▶ _What is needed_: Within the entries that follow, show each line where the word "성공하면" occurs.

━━━━━ Data records ━━━━━

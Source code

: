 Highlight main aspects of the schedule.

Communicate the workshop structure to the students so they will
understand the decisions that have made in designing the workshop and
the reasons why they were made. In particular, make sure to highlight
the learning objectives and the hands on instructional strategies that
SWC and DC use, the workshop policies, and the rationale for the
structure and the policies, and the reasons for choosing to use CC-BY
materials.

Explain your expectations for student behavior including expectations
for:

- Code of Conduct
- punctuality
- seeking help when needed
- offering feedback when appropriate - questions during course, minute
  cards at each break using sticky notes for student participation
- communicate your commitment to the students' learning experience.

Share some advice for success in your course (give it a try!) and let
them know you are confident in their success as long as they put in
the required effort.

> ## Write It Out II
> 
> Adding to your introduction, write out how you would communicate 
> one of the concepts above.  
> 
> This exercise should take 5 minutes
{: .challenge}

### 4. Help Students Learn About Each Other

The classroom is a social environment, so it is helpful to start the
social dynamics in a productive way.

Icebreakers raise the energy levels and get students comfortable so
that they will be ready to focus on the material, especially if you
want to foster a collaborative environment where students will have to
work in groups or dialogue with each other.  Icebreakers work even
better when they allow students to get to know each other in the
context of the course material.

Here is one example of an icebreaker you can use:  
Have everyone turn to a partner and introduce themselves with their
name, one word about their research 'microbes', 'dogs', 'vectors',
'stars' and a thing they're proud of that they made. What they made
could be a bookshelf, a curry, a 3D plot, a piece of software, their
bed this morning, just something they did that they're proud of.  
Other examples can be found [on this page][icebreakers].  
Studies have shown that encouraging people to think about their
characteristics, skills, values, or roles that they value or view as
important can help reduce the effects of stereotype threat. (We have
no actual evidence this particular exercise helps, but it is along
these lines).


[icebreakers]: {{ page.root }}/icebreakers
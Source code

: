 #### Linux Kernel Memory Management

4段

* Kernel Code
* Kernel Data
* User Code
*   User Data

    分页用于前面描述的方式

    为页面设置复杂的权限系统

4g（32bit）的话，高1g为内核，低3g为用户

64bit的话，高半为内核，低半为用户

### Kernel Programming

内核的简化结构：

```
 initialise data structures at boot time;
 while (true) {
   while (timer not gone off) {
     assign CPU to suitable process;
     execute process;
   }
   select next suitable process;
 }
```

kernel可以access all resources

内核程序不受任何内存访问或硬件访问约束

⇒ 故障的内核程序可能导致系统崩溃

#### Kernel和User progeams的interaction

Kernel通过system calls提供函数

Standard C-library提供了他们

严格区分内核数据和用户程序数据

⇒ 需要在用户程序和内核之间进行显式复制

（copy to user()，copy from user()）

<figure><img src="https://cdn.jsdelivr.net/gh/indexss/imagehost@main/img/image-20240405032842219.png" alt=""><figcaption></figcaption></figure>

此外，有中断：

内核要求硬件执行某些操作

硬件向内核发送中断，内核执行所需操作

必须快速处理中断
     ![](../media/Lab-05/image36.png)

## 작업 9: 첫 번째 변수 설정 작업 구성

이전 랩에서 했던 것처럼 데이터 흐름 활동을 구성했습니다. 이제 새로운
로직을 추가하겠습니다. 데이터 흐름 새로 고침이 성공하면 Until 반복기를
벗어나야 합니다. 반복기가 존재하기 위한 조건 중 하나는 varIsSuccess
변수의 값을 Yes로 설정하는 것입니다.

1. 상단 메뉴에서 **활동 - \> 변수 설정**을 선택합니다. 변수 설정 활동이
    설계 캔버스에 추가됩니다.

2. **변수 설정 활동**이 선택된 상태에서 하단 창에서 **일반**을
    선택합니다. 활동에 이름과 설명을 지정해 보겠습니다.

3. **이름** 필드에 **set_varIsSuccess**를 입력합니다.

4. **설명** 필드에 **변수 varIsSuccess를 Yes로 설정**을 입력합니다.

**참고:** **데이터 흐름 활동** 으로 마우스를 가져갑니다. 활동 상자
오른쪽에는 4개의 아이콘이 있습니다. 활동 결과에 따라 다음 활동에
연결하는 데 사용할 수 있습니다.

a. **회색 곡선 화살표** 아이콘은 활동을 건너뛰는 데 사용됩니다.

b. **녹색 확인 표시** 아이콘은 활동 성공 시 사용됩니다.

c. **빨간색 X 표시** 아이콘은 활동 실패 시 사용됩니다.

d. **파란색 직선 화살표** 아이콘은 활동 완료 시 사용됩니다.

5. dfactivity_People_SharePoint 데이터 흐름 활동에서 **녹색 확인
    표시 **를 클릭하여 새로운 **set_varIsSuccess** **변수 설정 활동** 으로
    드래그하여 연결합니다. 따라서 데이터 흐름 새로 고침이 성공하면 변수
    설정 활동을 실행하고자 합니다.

━━━━━

▶ _Answer below_:
로직을 추가하겠습니다. 데이터 흐름 새로 고침이 성공하면 Until 반복기를
    드래그하여 연결합니다. 따라서 데이터 흐름 새로 고침이 성공하면 변수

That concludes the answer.